[DATA TO USE]
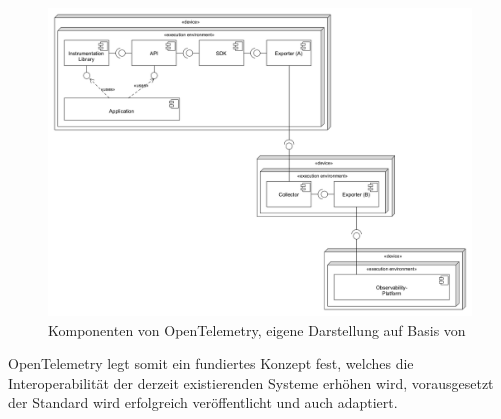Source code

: \begin{figure}[H]
	\centering
	\includegraphics[width=1.00\linewidth]{img/03_methoden/otel_components.png}
	\caption{Komponenten von OpenTelemetry, eigene Darstellung auf Basis von \cite{OTelSpecification}}
	\label{fig:otel-components}
\end{figure}

OpenTelemetry legt somit ein fundiertes Konzept fest, welches die Interoperabilität der derzeit existierenden Systeme erhöhen wird, vorausgesetzt der Standard wird erfolgreich veröffentlicht und auch adaptiert.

[TASK STATEMENT] What is needed is an exact copy of all the records, minus any pictures.

[RESPONSE TO THIS EXERCISE]
Source code

: \begin{figure}[H]
	\centering
	\includegraphics[width=1.00\linewidth]{img/03_methoden/otel_components.png}
	\caption{Komponenten von OpenTelemetry, eigene Darstellung auf Basis von \cite{OTelSpecification}}
	\label{fig:otel-components}
\end{figure}

OpenTelemetry legt somit ein fundiertes Konzept fest, welches die Interoperabilität der derzeit existierenden Systeme erhöhen wird, vorausgesetzt der Standard wird erfolgreich veröffentlicht und auch adaptiert.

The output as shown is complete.